Chiusa l'inchiesta per la morte di Beatrice: Mazzone rimane indagato
Il pm Luigi Bocciolini ha inviato al giudice per le indagini preliminari del tribunale di Firenze l'avviso di chiusura delle indagini relative alla morte dell'ex calciatore della Fiorentina, Bruno Beatrice, il cui decesso avvenne per leucemia nel 1987, all'età di 39 anni.
L'inchiesta era partita da un esposto della vedova del calciatore, Gabriella Bernardini, e si è chiusa con tre indagati, due ex primari ospedalieri più Carlo Mazzone, allenatore dei viola degli anni '70, accusati di omicidio preterintenzionale. L'indagine, condotta dal Nas dell'Arma, avrebbe anche evidenziato il coinvolgimento di altre due persone nel frattempo decedute. Beatrice morì in seguito ad una leucemia nel 1987 e secondo una perizia disposta dal pm la malattia potrebbe essere effetto compatibile con la massiccia terapia con raggi Roentgen fatta al giocatore nel 1976 per curare una pubalgia.
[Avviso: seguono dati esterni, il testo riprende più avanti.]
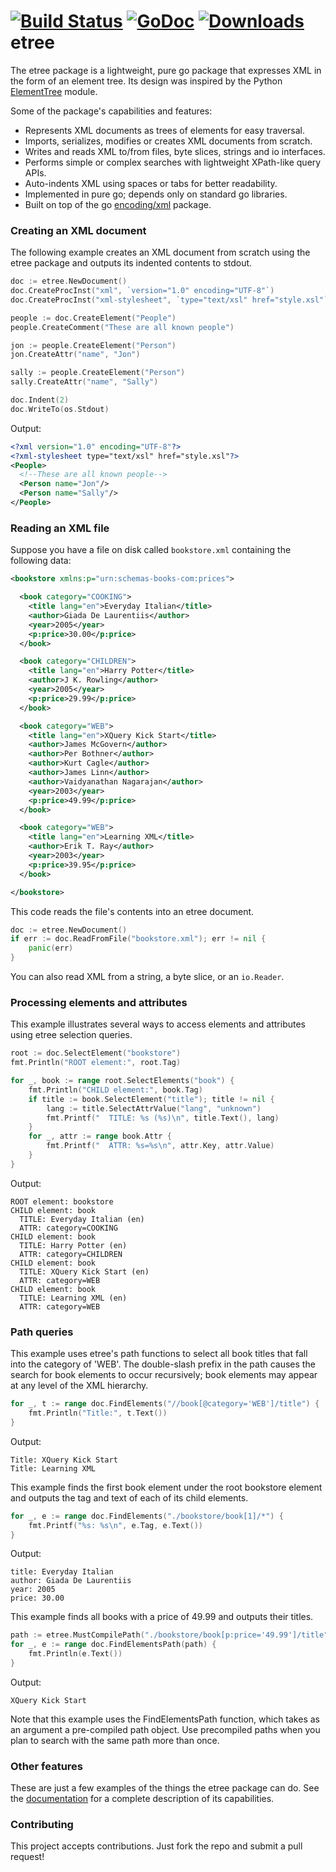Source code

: [![Build Status](https://travis-ci.org/beevik/etree.svg?branch=master)](https://travis-ci.org/beevik/etree)
[![GoDoc](https://godoc.org/github.com/beevik/etree?status.svg)](https://godoc.org/github.com/beevik/etree)
[![Downloads](https://img.shields.io/github/downloads/giesan/etree/v1.1.1/total)](https://img.shields.io/github/downloads/giesan/etree/v1.1.1/total)
etree
=====

The etree package is a lightweight, pure go package that expresses XML in
the form of an element tree.  Its design was inspired by the Python
[ElementTree](http://docs.python.org/2/library/xml.etree.elementtree.html)
module.

Some of the package's capabilities and features:

* Represents XML documents as trees of elements for easy traversal.
* Imports, serializes, modifies or creates XML documents from scratch.
* Writes and reads XML to/from files, byte slices, strings and io interfaces.
* Performs simple or complex searches with lightweight XPath-like query APIs.
* Auto-indents XML using spaces or tabs for better readability.
* Implemented in pure go; depends only on standard go libraries.
* Built on top of the go [encoding/xml](http://golang.org/pkg/encoding/xml)
  package.

### Creating an XML document

The following example creates an XML document from scratch using the etree
package and outputs its indented contents to stdout.
```go
doc := etree.NewDocument()
doc.CreateProcInst("xml", `version="1.0" encoding="UTF-8"`)
doc.CreateProcInst("xml-stylesheet", `type="text/xsl" href="style.xsl"`)

people := doc.CreateElement("People")
people.CreateComment("These are all known people")

jon := people.CreateElement("Person")
jon.CreateAttr("name", "Jon")

sally := people.CreateElement("Person")
sally.CreateAttr("name", "Sally")

doc.Indent(2)
doc.WriteTo(os.Stdout)
```

Output:
```xml
<?xml version="1.0" encoding="UTF-8"?>
<?xml-stylesheet type="text/xsl" href="style.xsl"?>
<People>
  <!--These are all known people-->
  <Person name="Jon"/>
  <Person name="Sally"/>
</People>
```

### Reading an XML file

Suppose you have a file on disk called `bookstore.xml` containing the
following data:

```xml
<bookstore xmlns:p="urn:schemas-books-com:prices">

  <book category="COOKING">
    <title lang="en">Everyday Italian</title>
    <author>Giada De Laurentiis</author>
    <year>2005</year>
    <p:price>30.00</p:price>
  </book>

  <book category="CHILDREN">
    <title lang="en">Harry Potter</title>
    <author>J K. Rowling</author>
    <year>2005</year>
    <p:price>29.99</p:price>
  </book>

  <book category="WEB">
    <title lang="en">XQuery Kick Start</title>
    <author>James McGovern</author>
    <author>Per Bothner</author>
    <author>Kurt Cagle</author>
    <author>James Linn</author>
    <author>Vaidyanathan Nagarajan</author>
    <year>2003</year>
    <p:price>49.99</p:price>
  </book>

  <book category="WEB">
    <title lang="en">Learning XML</title>
    <author>Erik T. Ray</author>
    <year>2003</year>
    <p:price>39.95</p:price>
  </book>

</bookstore>
```

This code reads the file's contents into an etree document.
```go
doc := etree.NewDocument()
if err := doc.ReadFromFile("bookstore.xml"); err != nil {
    panic(err)
}
```

You can also read XML from a string, a byte slice, or an `io.Reader`.

### Processing elements and attributes

This example illustrates several ways to access elements and attributes using
etree selection queries.
```go
root := doc.SelectElement("bookstore")
fmt.Println("ROOT element:", root.Tag)

for _, book := range root.SelectElements("book") {
    fmt.Println("CHILD element:", book.Tag)
    if title := book.SelectElement("title"); title != nil {
        lang := title.SelectAttrValue("lang", "unknown")
        fmt.Printf("  TITLE: %s (%s)\n", title.Text(), lang)
    }
    for _, attr := range book.Attr {
        fmt.Printf("  ATTR: %s=%s\n", attr.Key, attr.Value)
    }
}
```
Output:
```
ROOT element: bookstore
CHILD element: book
  TITLE: Everyday Italian (en)
  ATTR: category=COOKING
CHILD element: book
  TITLE: Harry Potter (en)
  ATTR: category=CHILDREN
CHILD element: book
  TITLE: XQuery Kick Start (en)
  ATTR: category=WEB
CHILD element: book
  TITLE: Learning XML (en)
  ATTR: category=WEB
```

### Path queries

This example uses etree's path functions to select all book titles that fall
into the category of 'WEB'.  The double-slash prefix in the path causes the
search for book elements to occur recursively; book elements may appear at any
level of the XML hierarchy.
```go
for _, t := range doc.FindElements("//book[@category='WEB']/title") {
    fmt.Println("Title:", t.Text())
}
```

Output:
```
Title: XQuery Kick Start
Title: Learning XML
```

This example finds the first book element under the root bookstore element and
outputs the tag and text of each of its child elements.
```go
for _, e := range doc.FindElements("./bookstore/book[1]/*") {
    fmt.Printf("%s: %s\n", e.Tag, e.Text())
}
```

Output:
```
title: Everyday Italian
author: Giada De Laurentiis
year: 2005
price: 30.00
```

This example finds all books with a price of 49.99 and outputs their titles.
```go
path := etree.MustCompilePath("./bookstore/book[p:price='49.99']/title")
for _, e := range doc.FindElementsPath(path) {
    fmt.Println(e.Text())
}
```

Output:
```
XQuery Kick Start
```

Note that this example uses the FindElementsPath function, which takes as an
argument a pre-compiled path object. Use precompiled paths when you plan to
search with the same path more than once.

### Other features

These are just a few examples of the things the etree package can do. See the
[documentation](http://godoc.org/github.com/beevik/etree) for a complete
description of its capabilities.

### Contributing

This project accepts contributions. Just fork the repo and submit a pull
request!
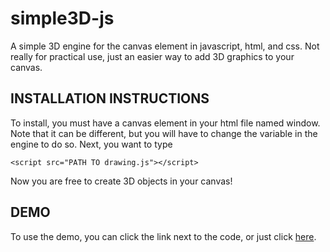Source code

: # simple3D-js
A simple 3D engine for the canvas element in javascript, html, and css. Not really for practical use, just an easier way to add 3D graphics to your canvas.

## INSTALLATION INSTRUCTIONS

To install, you must have a canvas element in your html file named window. Note that it can be different, but you will have to change the variable in the engine to do so. Next, you want to type 
```
<script src="PATH TO drawing.js"></script>
```
Now you are free to create 3D objects in your canvas!

## DEMO

To use the demo, you can click the link next to the code, or just click [here](https://devpooldotmsi.github.io/simple3D-js/).
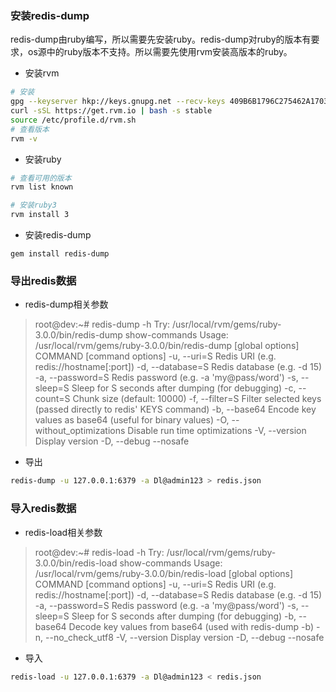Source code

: 

### 安装redis-dump

redis-dump由ruby编写，所以需要先安装ruby。redis-dump对ruby的版本有要求，os源中的ruby版本不支持。所以需要先使用rvm安装高版本的ruby。



- 安装rvm

```sh
# 安装
gpg --keyserver hkp://keys.gnupg.net --recv-keys 409B6B1796C275462A1703113804BB82D39DC0E3 7D2BAF1CF37B13E2069D6956105BD0E739499BDB
curl -sSL https://get.rvm.io | bash -s stable
source /etc/profile.d/rvm.sh
# 查看版本
rvm -v
```



-  安装ruby

```sh
# 查看可用的版本
rvm list known

# 安装ruby3
rvm install 3
```



- 安装redis-dump

```
gem install redis-dump
```





### 导出redis数据

- redis-dump相关参数

> root@dev:~# redis-dump -h
>   Try: /usr/local/rvm/gems/ruby-3.0.0/bin/redis-dump show-commands
> Usage: /usr/local/rvm/gems/ruby-3.0.0/bin/redis-dump [global options] COMMAND [command options] 
>     -u, --uri=S                      Redis URI (e.g. redis://hostname[:port])
>     -d, --database=S                 Redis database (e.g. -d 15)
>     -a, --password=S                 Redis password (e.g. -a 'my@pass/word')
>     -s, --sleep=S                    Sleep for S seconds after dumping (for debugging)
>     -c, --count=S                    Chunk size (default: 10000)
>     -f, --filter=S                   Filter selected keys (passed directly to redis' KEYS command)
>     -b, --base64                     Encode key values as base64 (useful for binary values)
>     -O, --without_optimizations      Disable run time optimizations
>     -V, --version                    Display version
>     -D, --debug
>         --nosafe



- 导出

```sh
redis-dump -u 127.0.0.1:6379 -a Dl@admin123 > redis.json
```





### 导入redis数据

- redis-load相关参数

> root@dev:~# redis-load -h
>   Try: /usr/local/rvm/gems/ruby-3.0.0/bin/redis-load show-commands
> Usage: /usr/local/rvm/gems/ruby-3.0.0/bin/redis-load [global options] COMMAND [command options] 
>     -u, --uri=S                      Redis URI (e.g. redis://hostname[:port])
>     -d, --database=S                 Redis database (e.g. -d 15)
>     -a, --password=S                 Redis password (e.g. -a 'my@pass/word')
>     -s, --sleep=S                    Sleep for S seconds after dumping (for debugging)
>     -b, --base64                     Decode key values from base64 (used with redis-dump -b)
>     -n, --no_check_utf8
>     -V, --version                    Display version
>     -D, --debug
>         --nosafe



- 导入

```sh
redis-load -u 127.0.0.1:6379 -a Dl@admin123 < redis.json
```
Con la chiusura delle indagini, il pm Bocciolini ha messo a disposizione dei familiari di altri ex viola varie perizie disposte nel corso dell'inchiesta. Si tratta di altre morti sospette, tra cui quelle di Nello Saltutti e Ugo Ferrante, per i quali però, al momento, non è emerso un nesso con l'assunzione di medicinali come il Micoren e il Cortex, oggi proibiti ma all'epoca tollerati.